C3 is switching to signed sizes by default after five years, concluding unsigned sizes cause more bugs than they prevent in systems languages.
Key Takeaways
Unsigned sizes force pervasive signed/unsigned casts or implicit promotion rules, both of which silently hide arithmetic bugs.
C3’s rule promoting int + uint to int broke down at division and modulo, producing plausible but wrong results near INT_MAX.
Ring buffer offset math with unsigned types produces wrong wrap behavior that the compiler cannot detect; signed types make the error obvious via negative values.
Go and Java both chose signed sizes deliberately; Go’s designers knew the unsigned cost and rejected it anyway.
C3 0.8.0 renames the signed size type to sz and drops implicit signed/unsigned conversion entirely, making unsigned use visibly exceptional.
Hacker News Comment Review
Commenters are split: systems programmers with embedded or low-level backgrounds push back, arguing full word range and modular arithmetic are genuinely needed and signed sizes just shift boundary problems rather than eliminate them.
The Rust experience is disputed: several commenters say usize causes minimal friction if you keep value origins consistent with destination types, contradicting the article’s cast-proliferation argument.
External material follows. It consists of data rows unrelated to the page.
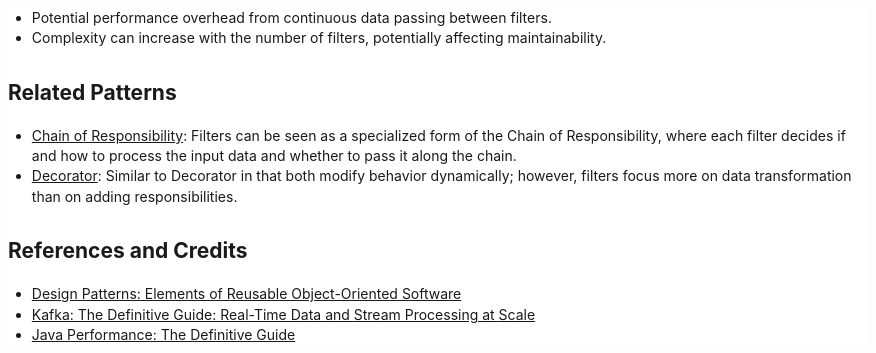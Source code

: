 * Potential performance overhead from continuous data passing between filters.
* Complexity can increase with the number of filters, potentially affecting maintainability.

## Related Patterns

* [Chain of Responsibility](https://java-design-patterns.com/patterns/chain-of-responsibility/): Filters can be seen as a specialized form of the Chain of Responsibility, where each filter decides if and how to process the input data and whether to pass it along the chain.
* [Decorator](https://java-design-patterns.com/patterns/decorator/): Similar to Decorator in that both modify behavior dynamically; however, filters focus more on data transformation than on adding responsibilities.

## References and Credits

* [Design Patterns: Elements of Reusable Object-Oriented Software](https://amzn.to/3W8sn2W)
* [Kafka: The Definitive Guide: Real-Time Data and Stream Processing at Scale](https://amzn.to/49N3nRU)
* [Java Performance: The Definitive Guide](https://amzn.to/3vRW3qj)
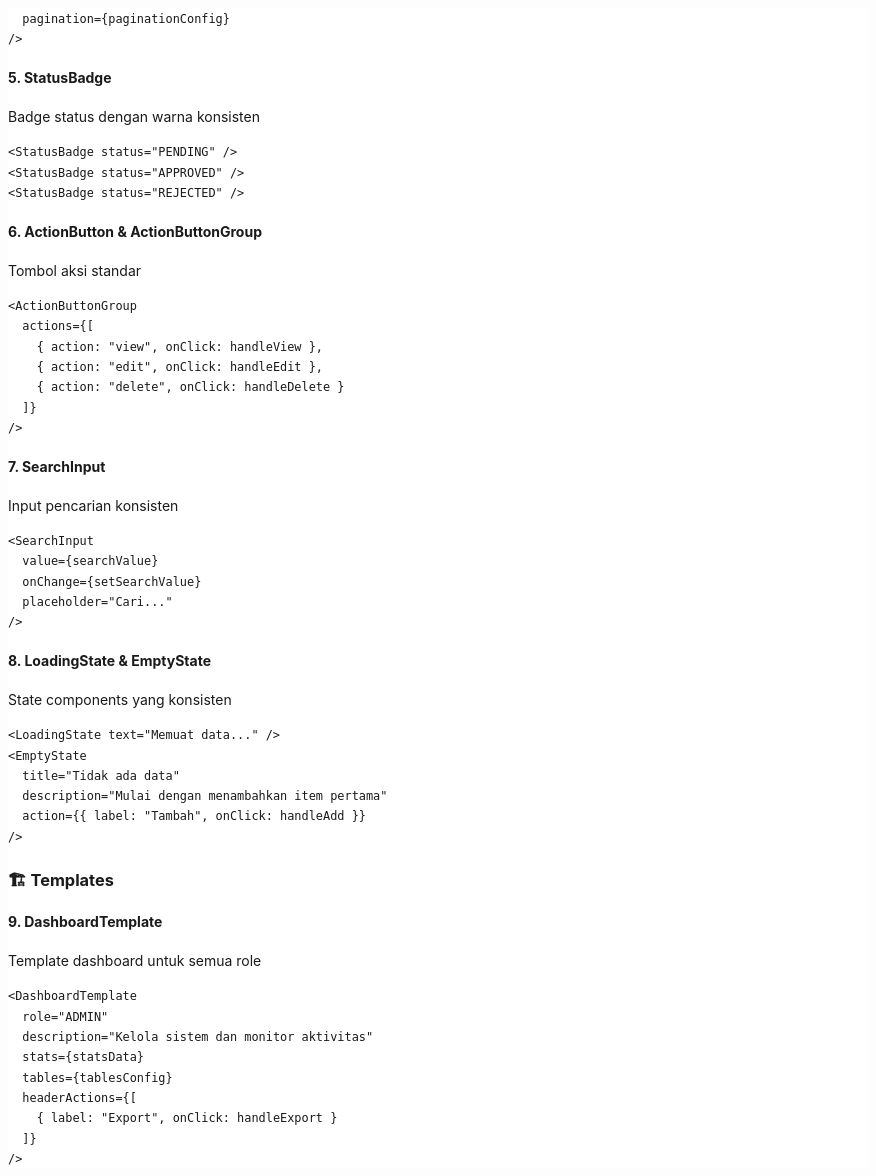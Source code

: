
 ```tsx
  pagination={paginationConfig}
/>
```

#### 5. **StatusBadge**
Badge status dengan warna konsisten
```tsx
<StatusBadge status="PENDING" />
<StatusBadge status="APPROVED" />
<StatusBadge status="REJECTED" />
```

#### 6. **ActionButton & ActionButtonGroup**
Tombol aksi standar
```tsx
<ActionButtonGroup
  actions={[
    { action: "view", onClick: handleView },
    { action: "edit", onClick: handleEdit },
    { action: "delete", onClick: handleDelete }
  ]}
/>
```

#### 7. **SearchInput**
Input pencarian konsisten
```tsx
<SearchInput
  value={searchValue}
  onChange={setSearchValue}
  placeholder="Cari..."
/>
```

#### 8. **LoadingState & EmptyState**
State components yang konsisten
```tsx
<LoadingState text="Memuat data..." />
<EmptyState 
  title="Tidak ada data"
  description="Mulai dengan menambahkan item pertama"
  action={{ label: "Tambah", onClick: handleAdd }}
/>
```

### 🏗️ Templates

#### 9. **DashboardTemplate**
Template dashboard untuk semua role
```tsx
<DashboardTemplate
  role="ADMIN"
  description="Kelola sistem dan monitor aktivitas"
  stats={statsData}
  tables={tablesConfig}
  headerActions={[
    { label: "Export", onClick: handleExport }
  ]}
/>
```
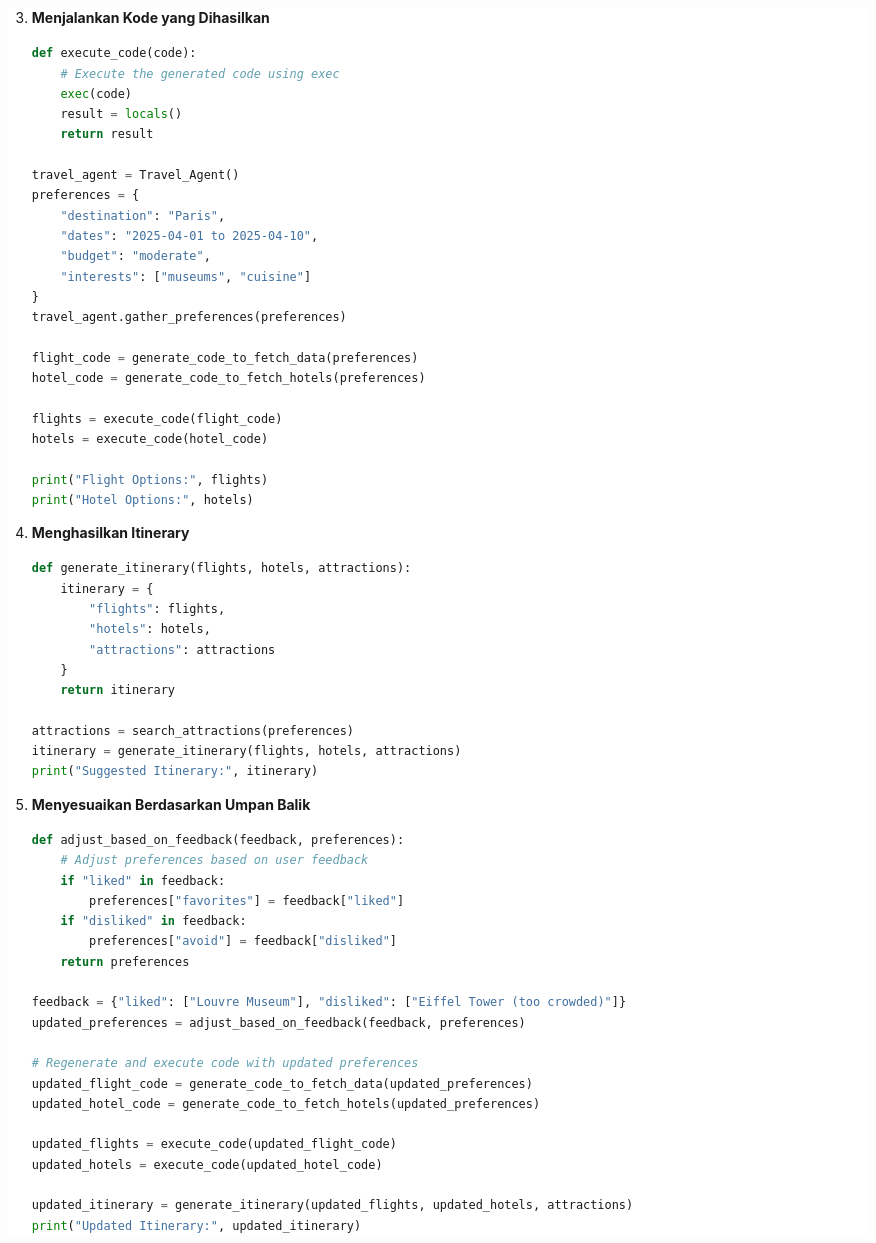 3. **Menjalankan Kode yang Dihasilkan**

   ```python
   def execute_code(code):
       # Execute the generated code using exec
       exec(code)
       result = locals()
       return result

   travel_agent = Travel_Agent()
   preferences = {
       "destination": "Paris",
       "dates": "2025-04-01 to 2025-04-10",
       "budget": "moderate",
       "interests": ["museums", "cuisine"]
   }
   travel_agent.gather_preferences(preferences)
   
   flight_code = generate_code_to_fetch_data(preferences)
   hotel_code = generate_code_to_fetch_hotels(preferences)
   
   flights = execute_code(flight_code)
   hotels = execute_code(hotel_code)

   print("Flight Options:", flights)
   print("Hotel Options:", hotels)
   ```

4. **Menghasilkan Itinerary**

   ```python
   def generate_itinerary(flights, hotels, attractions):
       itinerary = {
           "flights": flights,
           "hotels": hotels,
           "attractions": attractions
       }
       return itinerary

   attractions = search_attractions(preferences)
   itinerary = generate_itinerary(flights, hotels, attractions)
   print("Suggested Itinerary:", itinerary)
   ```

5. **Menyesuaikan Berdasarkan Umpan Balik**

   ```python
   def adjust_based_on_feedback(feedback, preferences):
       # Adjust preferences based on user feedback
       if "liked" in feedback:
           preferences["favorites"] = feedback["liked"]
       if "disliked" in feedback:
           preferences["avoid"] = feedback["disliked"]
       return preferences

   feedback = {"liked": ["Louvre Museum"], "disliked": ["Eiffel Tower (too crowded)"]}
   updated_preferences = adjust_based_on_feedback(feedback, preferences)
   
   # Regenerate and execute code with updated preferences
   updated_flight_code = generate_code_to_fetch_data(updated_preferences)
   updated_hotel_code = generate_code_to_fetch_hotels(updated_preferences)
   
   updated_flights = execute_code(updated_flight_code)
   updated_hotels = execute_code(updated_hotel_code)
   
   updated_itinerary = generate_itinerary(updated_flights, updated_hotels, attractions)
   print("Updated Itinerary:", updated_itinerary)
   ```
A recurring caveat is that signed overflow is UB in C/C++, so the “negative value signals wrongness” argument only cleanly holds in languages like C3 with defined two’s complement behavior.
Notable Comments
@cperciva: calls the design rationale weak, noting compiler warnings already flag tautologous and mixed-sign comparisons without language-level changes.
@lerno: key asymmetry is that unsigned overflow yields a plausible wrong value while signed overflow yields an obviously wrong negative one.